• [Task brief]
Return the entire listing, character for character.

—————

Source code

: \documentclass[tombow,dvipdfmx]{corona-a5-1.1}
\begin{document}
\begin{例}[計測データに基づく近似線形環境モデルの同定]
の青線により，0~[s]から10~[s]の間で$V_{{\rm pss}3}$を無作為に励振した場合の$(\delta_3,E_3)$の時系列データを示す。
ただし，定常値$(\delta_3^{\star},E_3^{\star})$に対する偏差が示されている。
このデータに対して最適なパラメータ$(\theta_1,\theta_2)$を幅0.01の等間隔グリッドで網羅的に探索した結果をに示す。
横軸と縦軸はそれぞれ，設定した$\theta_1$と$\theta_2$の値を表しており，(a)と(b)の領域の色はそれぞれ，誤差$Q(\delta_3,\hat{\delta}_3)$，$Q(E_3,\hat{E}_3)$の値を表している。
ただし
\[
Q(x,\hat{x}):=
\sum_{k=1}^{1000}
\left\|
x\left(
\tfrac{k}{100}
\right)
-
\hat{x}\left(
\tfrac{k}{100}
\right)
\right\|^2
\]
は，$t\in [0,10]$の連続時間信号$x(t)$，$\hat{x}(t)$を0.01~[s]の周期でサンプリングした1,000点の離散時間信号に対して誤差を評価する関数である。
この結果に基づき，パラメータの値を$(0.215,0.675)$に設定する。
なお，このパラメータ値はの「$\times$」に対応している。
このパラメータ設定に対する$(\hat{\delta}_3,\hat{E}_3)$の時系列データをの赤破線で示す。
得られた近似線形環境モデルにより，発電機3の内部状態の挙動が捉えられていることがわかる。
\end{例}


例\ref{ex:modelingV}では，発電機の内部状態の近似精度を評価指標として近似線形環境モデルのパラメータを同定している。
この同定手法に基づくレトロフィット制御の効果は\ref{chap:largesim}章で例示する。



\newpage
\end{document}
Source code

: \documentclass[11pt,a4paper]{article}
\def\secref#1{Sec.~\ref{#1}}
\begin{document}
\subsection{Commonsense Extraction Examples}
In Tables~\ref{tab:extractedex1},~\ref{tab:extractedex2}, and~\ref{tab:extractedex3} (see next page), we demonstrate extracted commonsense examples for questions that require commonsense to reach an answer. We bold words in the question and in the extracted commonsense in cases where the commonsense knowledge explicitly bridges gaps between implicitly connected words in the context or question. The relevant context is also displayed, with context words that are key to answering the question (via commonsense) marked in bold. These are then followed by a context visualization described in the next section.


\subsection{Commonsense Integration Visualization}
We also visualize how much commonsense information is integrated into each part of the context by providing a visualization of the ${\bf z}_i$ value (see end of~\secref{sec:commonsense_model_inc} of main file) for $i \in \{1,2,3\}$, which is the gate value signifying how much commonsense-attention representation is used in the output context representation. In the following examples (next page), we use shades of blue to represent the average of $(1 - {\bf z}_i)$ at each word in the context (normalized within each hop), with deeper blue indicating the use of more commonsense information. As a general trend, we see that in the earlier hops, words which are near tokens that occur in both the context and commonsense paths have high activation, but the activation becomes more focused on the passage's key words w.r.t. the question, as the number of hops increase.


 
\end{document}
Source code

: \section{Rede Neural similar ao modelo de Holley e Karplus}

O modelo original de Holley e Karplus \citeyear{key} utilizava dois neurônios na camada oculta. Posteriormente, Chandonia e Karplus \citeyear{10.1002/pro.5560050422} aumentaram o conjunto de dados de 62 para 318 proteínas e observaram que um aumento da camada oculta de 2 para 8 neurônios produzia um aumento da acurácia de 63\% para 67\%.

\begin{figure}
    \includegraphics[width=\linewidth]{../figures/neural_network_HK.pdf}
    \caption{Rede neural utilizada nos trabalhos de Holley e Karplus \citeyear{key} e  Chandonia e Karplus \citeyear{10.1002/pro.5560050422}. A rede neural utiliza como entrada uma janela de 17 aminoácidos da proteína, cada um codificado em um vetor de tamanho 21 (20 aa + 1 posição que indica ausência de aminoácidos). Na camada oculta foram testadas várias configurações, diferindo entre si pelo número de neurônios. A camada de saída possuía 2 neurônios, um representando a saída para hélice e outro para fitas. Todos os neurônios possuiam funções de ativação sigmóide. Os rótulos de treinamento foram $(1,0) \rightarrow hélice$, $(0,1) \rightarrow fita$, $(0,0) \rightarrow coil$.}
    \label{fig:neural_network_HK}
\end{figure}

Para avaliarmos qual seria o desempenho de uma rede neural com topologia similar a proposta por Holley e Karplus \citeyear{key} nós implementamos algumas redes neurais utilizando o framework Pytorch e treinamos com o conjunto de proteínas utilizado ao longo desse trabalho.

—————

• [Exercise response]
Source code

: \documentclass[tombow,dvipdfmx]{corona-a5-1.1}
\begin{document}
\begin{例}[計測データに基づく近似線形環境モデルの同定]
の青線により，0~[s]から10~[s]の間で$V_{{\rm pss}3}$を無作為に励振した場合の$(\delta_3,E_3)$の時系列データを示す。
ただし，定常値$(\delta_3^{\star},E_3^{\star})$に対する偏差が示されている。
このデータに対して最適なパラメータ$(\theta_1,\theta_2)$を幅0.01の等間隔グリッドで網羅的に探索した結果をに示す。
横軸と縦軸はそれぞれ，設定した$\theta_1$と$\theta_2$の値を表しており，(a)と(b)の領域の色はそれぞれ，誤差$Q(\delta_3,\hat{\delta}_3)$，$Q(E_3,\hat{E}_3)$の値を表している。
ただし
\[
Q(x,\hat{x}):=
\sum_{k=1}^{1000}
\left\|
x\left(
\tfrac{k}{100}
\right)
-
\hat{x}\left(
\tfrac{k}{100}
\right)
\right\|^2
\]
は，$t\in [0,10]$の連続時間信号$x(t)$，$\hat{x}(t)$を0.01~[s]の周期でサンプリングした1,000点の離散時間信号に対して誤差を評価する関数である。
この結果に基づき，パラメータの値を$(0.215,0.675)$に設定する。
なお，このパラメータ値はの「$\times$」に対応している。
このパラメータ設定に対する$(\hat{\delta}_3,\hat{E}_3)$の時系列データをの赤破線で示す。
得られた近似線形環境モデルにより，発電機3の内部状態の挙動が捉えられていることがわかる。
\end{例}


例\ref{ex:modelingV}では，発電機の内部状態の近似精度を評価指標として近似線形環境モデルのパラメータを同定している。
この同定手法に基づくレトロフィット制御の効果は\ref{chap:largesim}章で例示する。



\newpage
\end{document}
Source code

: \documentclass[11pt,a4paper]{article}
\def\secref#1{Sec.~\ref{#1}}
\begin{document}
\subsection{Commonsense Extraction Examples}
In Tables~\ref{tab:extractedex1},~\ref{tab:extractedex2}, and~\ref{tab:extractedex3} (see next page), we demonstrate extracted commonsense examples for questions that require commonsense to reach an answer. We bold words in the question and in the extracted commonsense in cases where the commonsense knowledge explicitly bridges gaps between implicitly connected words in the context or question. The relevant context is also displayed, with context words that are key to answering the question (via commonsense) marked in bold. These are then followed by a context visualization described in the next section.


\subsection{Commonsense Integration Visualization}
We also visualize how much commonsense information is integrated into each part of the context by providing a visualization of the ${\bf z}_i$ value (see end of~\secref{sec:commonsense_model_inc} of main file) for $i \in \{1,2,3\}$, which is the gate value signifying how much commonsense-attention representation is used in the output context representation. In the following examples (next page), we use shades of blue to represent the average of $(1 - {\bf z}_i)$ at each word in the context (normalized within each hop), with deeper blue indicating the use of more commonsense information. As a general trend, we see that in the earlier hops, words which are near tokens that occur in both the context and commonsense paths have high activation, but the activation becomes more focused on the passage's key words w.r.t. the question, as the number of hops increase.


 
\end{document}
Source code

: \section{Rede Neural similar ao modelo de Holley e Karplus}

O modelo original de Holley e Karplus \citeyear{key} utilizava dois neurônios na camada oculta. Posteriormente, Chandonia e Karplus \citeyear{10.1002/pro.5560050422} aumentaram o conjunto de dados de 62 para 318 proteínas e observaram que um aumento da camada oculta de 2 para 8 neurônios produzia um aumento da acurácia de 63\% para 67\%.

\begin{figure}
    \includegraphics[width=\linewidth]{../figures/neural_network_HK.pdf}
    \caption{Rede neural utilizada nos trabalhos de Holley e Karplus \citeyear{key} e  Chandonia e Karplus \citeyear{10.1002/pro.5560050422}. A rede neural utiliza como entrada uma janela de 17 aminoácidos da proteína, cada um codificado em um vetor de tamanho 21 (20 aa + 1 posição que indica ausência de aminoácidos). Na camada oculta foram testadas várias configurações, diferindo entre si pelo número de neurônios. A camada de saída possuía 2 neurônios, um representando a saída para hélice e outro para fitas. Todos os neurônios possuiam funções de ativação sigmóide. Os rótulos de treinamento foram $(1,0) \rightarrow hélice$, $(0,1) \rightarrow fita$, $(0,0) \rightarrow coil$.}
    \label{fig:neural_network_HK}
\end{figure}

Para avaliarmos qual seria o desempenho de uma rede neural com topologia similar a proposta por Holley e Karplus \citeyear{key} nós implementamos algumas redes neurais utilizando o framework Pytorch e treinamos com o conjunto de proteínas utilizado ao longo desse trabalho.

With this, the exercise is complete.